Here we introduce a Java program, FastGroup, that is
appropriate for comparing thousands of sequences to each
other and grouping them based on user-defined criteria.
While FastGroup is optimized to dereplicate libraries of
16S rDNA sequences, it can easily be adapted to dereplicate
any protein or DNA sequence library.
Results and discussion
Description of program and algorithms
Overview of FastGroup program
Figure 1shows the FastGroup graphical user interface
(GUI). The GUI reflects the order in which operations
are carried out by the FastGroup program. First,
sequences are loaded into the program from a directory
of files (e.g., seq or txt files) or from a
FASTA-formatted document. The program trims the
sequences according to user-defined parameters and the
trimmed sequences are matched against each other and
grouped. In the Grouping step, the user can either
define a percent sequence identity (PSI) that will be
used to group the sequences together or a consecutive
number of mismatches (MM) that will prevent sequences
from grouping together (both algorithms are described
below).
Trimming sequences
Sections of the input sequences containing
mismatched and/or ambiguous bases must be removed or
they will prevent proper grouping. To make trimming as
flexible as possible, FastGroup can trim sequences in
three ways: 1) a user-specified number of bases from
the 5' or 3' ends can be used (the rest of the sequence
is discarded), 2) sequence 5' or 3' of a defined site
can be removed, or 3) sequence with ambiguous bases
(i.e., "Ns") can be removed from the ends. For the
latter two methods, trimming criteria can be entered
separately for the 5' and 3' ends. If a primer sequence
is specified, the user may adjust the stringency of the
match by varying the PSI or MM parameter (explained in
detail below).
Matching
Both algorithms initiate grouping by first finding a
window (i.e., a short sequence) that is shared between
the two sequences being compared. Both the window size
and direction of matching (e.g., 5' vs. 3') are
specified by the user.
Overview of grouping step
When FastGroup is initiated, the first sequence in
the library is trimmed and placed in a new group, g1.

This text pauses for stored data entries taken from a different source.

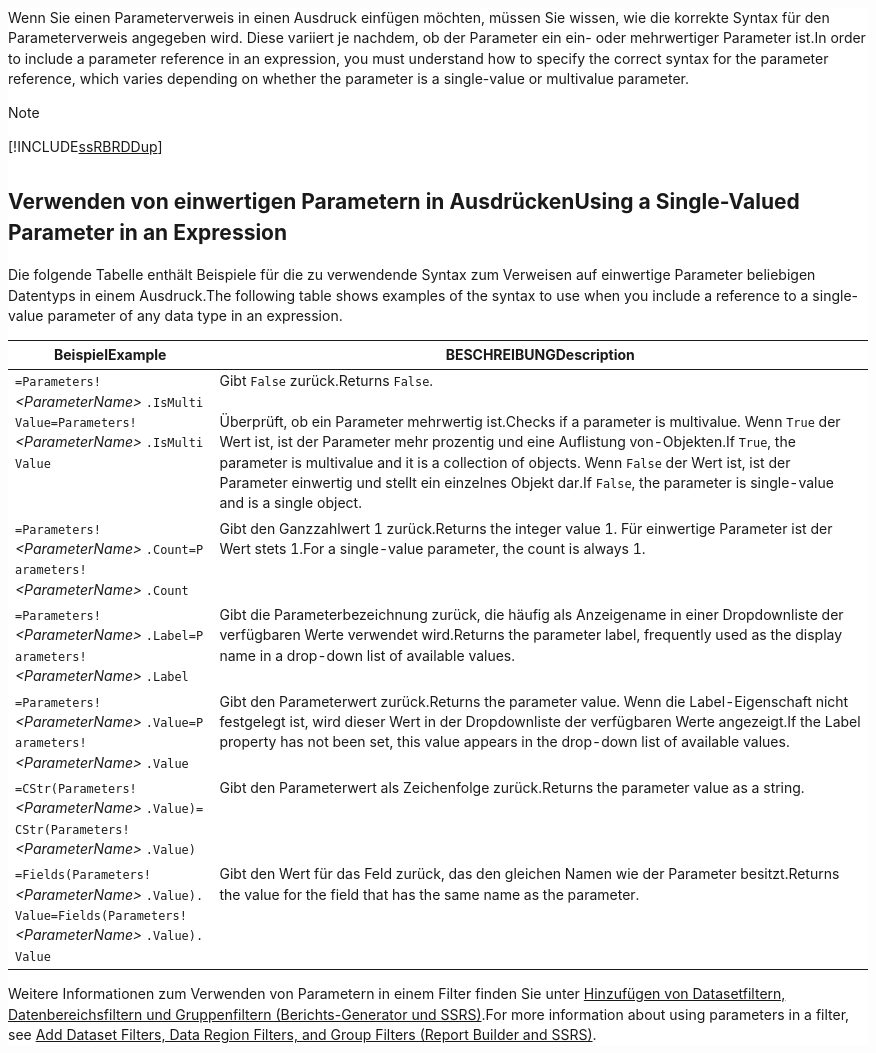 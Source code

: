  <span data-ttu-id="accbc-112">Wenn Sie einen Parameterverweis in einen Ausdruck einfügen möchten, müssen Sie wissen, wie die korrekte Syntax für den Parameterverweis angegeben wird. Diese variiert je nachdem, ob der Parameter ein ein- oder mehrwertiger Parameter ist.</span><span class="sxs-lookup"><span data-stu-id="accbc-112">In order to include a parameter reference in an expression, you must understand how to specify the correct syntax for the parameter reference, which varies depending on whether the parameter is a single-value or multivalue parameter.</span></span>  
  
> [!NOTE]  
>  [!INCLUDE[ssRBRDDup](../../includes/ssrbrddup-md.md)]  
  
##  <a name="using-a-single-valued-parameter-in-an-expression"></a><a name="Single"></a> <span data-ttu-id="accbc-113">Verwenden von einwertigen Parametern in Ausdrücken</span><span class="sxs-lookup"><span data-stu-id="accbc-113">Using a Single-Valued Parameter in an Expression</span></span>  
 <span data-ttu-id="accbc-114">Die folgende Tabelle enthält Beispiele für die zu verwendende Syntax zum Verweisen auf einwertige Parameter beliebigen Datentyps in einem Ausdruck.</span><span class="sxs-lookup"><span data-stu-id="accbc-114">The following table shows examples of the syntax to use when you include a reference to a single-value parameter of any data type in an expression.</span></span>  
  
|<span data-ttu-id="accbc-115">Beispiel</span><span class="sxs-lookup"><span data-stu-id="accbc-115">Example</span></span>|<span data-ttu-id="accbc-116">BESCHREIBUNG</span><span class="sxs-lookup"><span data-stu-id="accbc-116">Description</span></span>|  
|-------------|-----------------|  
|<span data-ttu-id="accbc-117">`=Parameters!` *\<ParameterName>* `.IsMultiValue`</span><span class="sxs-lookup"><span data-stu-id="accbc-117">`=Parameters!` *\<ParameterName>* `.IsMultiValue`</span></span>|<span data-ttu-id="accbc-118">Gibt `False` zurück.</span><span class="sxs-lookup"><span data-stu-id="accbc-118">Returns `False`.</span></span><br /><br /> <span data-ttu-id="accbc-119">Überprüft, ob ein Parameter mehrwertig ist.</span><span class="sxs-lookup"><span data-stu-id="accbc-119">Checks if a parameter is multivalue.</span></span> <span data-ttu-id="accbc-120">Wenn `True` der Wert ist, ist der Parameter mehr prozentig und eine Auflistung von-Objekten.</span><span class="sxs-lookup"><span data-stu-id="accbc-120">If `True`, the parameter is multivalue and it is a collection of objects.</span></span> <span data-ttu-id="accbc-121">Wenn `False` der Wert ist, ist der Parameter einwertig und stellt ein einzelnes Objekt dar.</span><span class="sxs-lookup"><span data-stu-id="accbc-121">If `False`, the parameter is single-value and is a single object.</span></span>|  
|<span data-ttu-id="accbc-122">`=Parameters!` *\<ParameterName>* `.Count`</span><span class="sxs-lookup"><span data-stu-id="accbc-122">`=Parameters!` *\<ParameterName>* `.Count`</span></span>|<span data-ttu-id="accbc-123">Gibt den Ganzzahlwert 1 zurück.</span><span class="sxs-lookup"><span data-stu-id="accbc-123">Returns the integer value 1.</span></span> <span data-ttu-id="accbc-124">Für einwertige Parameter ist der Wert stets 1.</span><span class="sxs-lookup"><span data-stu-id="accbc-124">For a single-value parameter, the count is always 1.</span></span>|  
|<span data-ttu-id="accbc-125">`=Parameters!` *\<ParameterName>* `.Label`</span><span class="sxs-lookup"><span data-stu-id="accbc-125">`=Parameters!` *\<ParameterName>* `.Label`</span></span>|<span data-ttu-id="accbc-126">Gibt die Parameterbezeichnung zurück, die häufig als Anzeigename in einer Dropdownliste der verfügbaren Werte verwendet wird.</span><span class="sxs-lookup"><span data-stu-id="accbc-126">Returns the parameter label, frequently used as the display name in a drop-down list of available values.</span></span>|  
|<span data-ttu-id="accbc-127">`=Parameters!` *\<ParameterName>* `.Value`</span><span class="sxs-lookup"><span data-stu-id="accbc-127">`=Parameters!` *\<ParameterName>* `.Value`</span></span>|<span data-ttu-id="accbc-128">Gibt den Parameterwert zurück.</span><span class="sxs-lookup"><span data-stu-id="accbc-128">Returns the parameter value.</span></span> <span data-ttu-id="accbc-129">Wenn die Label-Eigenschaft nicht festgelegt ist, wird dieser Wert in der Dropdownliste der verfügbaren Werte angezeigt.</span><span class="sxs-lookup"><span data-stu-id="accbc-129">If the Label property has not been set, this value appears in the drop-down list of available values.</span></span>|  
|<span data-ttu-id="accbc-130">`=CStr(Parameters!`  *\<ParameterName>* `.Value)`</span><span class="sxs-lookup"><span data-stu-id="accbc-130">`=CStr(Parameters!`  *\<ParameterName>* `.Value)`</span></span>|<span data-ttu-id="accbc-131">Gibt den Parameterwert als Zeichenfolge zurück.</span><span class="sxs-lookup"><span data-stu-id="accbc-131">Returns the parameter value as a string.</span></span>|  
|<span data-ttu-id="accbc-132">`=Fields(Parameters!` *\<ParameterName>* `.Value).Value`</span><span class="sxs-lookup"><span data-stu-id="accbc-132">`=Fields(Parameters!` *\<ParameterName>* `.Value).Value`</span></span>|<span data-ttu-id="accbc-133">Gibt den Wert für das Feld zurück, das den gleichen Namen wie der Parameter besitzt.</span><span class="sxs-lookup"><span data-stu-id="accbc-133">Returns the value for the field that has the same name as the parameter.</span></span>|  
  
 <span data-ttu-id="accbc-134">Weitere Informationen zum Verwenden von Parametern in einem Filter finden Sie unter [Hinzufügen von Datasetfiltern, Datenbereichsfiltern und Gruppenfiltern &#40;Berichts-Generator und SSRS&#41;](add-dataset-filters-data-region-filters-and-group-filters.md).</span><span class="sxs-lookup"><span data-stu-id="accbc-134">For more information about using parameters in a filter, see [Add Dataset Filters, Data Region Filters, and Group Filters &#40;Report Builder and SSRS&#41;](add-dataset-filters-data-region-filters-and-group-filters.md).</span></span>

The second sequence in the library is then trimmed and
compared against the sequence in g1. If the two
sequences are determined to be similar, as defined by
the user-derived matching and grouping criteria, both
sequences are placed in group g1. If the sequences are
not similar, the first sequence is placed into g1 and
the second sequence is placed into a new group, g2. The
next sequence in the input library is then retrieved,
trimmed, and compared against the sequences in the
groups. This process is repeated with every sequence in
the library until all sequences belong to a group. New
groups are created as necessary. Sequences in groups
are Targets. A sequence being compared to the Targets
is a Query sequence. It is important to note that the
first sequence used to create a group is the sequence
used for comparison against all subsequent sequences.
The name for each group begins with "g#-", where the #
is assigned sequentially as groups are found by the
program. After the hyphen, the name of the first
sequence put into the group is given.
Percent Sequence Identity (PSI) algorithm
The PSI algorithm starts at the first position after
the matching window and compares each base in the Query
sequence to that of the Target sequence. This is done
in sequential order and at each position the algorithm
records if the bases match. This process is repeated
through the length of the smaller sequence. The PSI is
calculated by dividing the number of bases found to be
the same in both sequences by the number of bases in
the smaller sequence. If two sequences have a percent
sequence identity that is greater than or equal to the
value entered by the user into the Percent Sequence
Identity window, then the Query sequence is added to a
Target sequence group.
Mismatching (MM) algorithm
The MM algorithm starts at the first position after
the matching window and compares the bases in the Query
sequence to the Target. If these two bases are the
same, the program moves on to the next pair. If the
bases are not equal, a one base pair gap is inserted
into the Query sequence, effectively sliding the Query
sequence relative to the Target sequence. The base in
the Query sequence is then compared to the newly
aligned Target base. If the bases match, the algorithm
leaves the gap and moves to the next base for
comparison. If the bases do not match, the gap in the
Query sequence is removed and a gap is placed in the
Target sequence. The newly aligned bases are then
checked. If they are the same, the program moves to the
next base in both sequences. However, if the gap in the
Target sequence does not cause the bases to pair this
is considered one mismatch. If the user-defined MM is
<=1, the sequences will not be grouped. If a 2 base
MM is assigned, the algorithm will also try using this
size of the gap in both the Target and Query sequence,
after initially using a 1 base gap. This algorithm is
essentially the same as bounded diagonal band alignment
[ 3 ] .
Output files
Once all sequences in a data set have been analyzed
by FastGroup, five output text files are produced. The
fasta_groups.txt output file contains the group name
and a representative sequence from each group in FASTA
format. The fasta_groups.txt file is particularly
useful for subsequent Clustal X (Clustal X Help
http://www-igbmc.u-strasbg.fr/BioInfo/ClustalX/Top.html;
[ 4 5 ] ) and BLAST analyses (BLAST
http://www.ncbi.nlm.nih.gov/BLAST/; [ 6 ] ). The second
output file, group_seqs.txt, contains the group name
and all sequences from the group. This file is most
useful for visual confirmation of groupings. The third
output file, group_files.txt, contains the group name,
name of each sequence in the group, and the percent
that each group makes of the total. The fourth output
file, coverage.txt, shows how many sequences are in
each group and calculates coverage by the method of
Good [ 7 ] . Finally, the infile.txt file contains all
the user specified parameters for a record of the
analysis.
Testing of FastGroup
The library used to test FastGroup consisted of 94
bacterial 16S rDNA obtained from an environmental sample.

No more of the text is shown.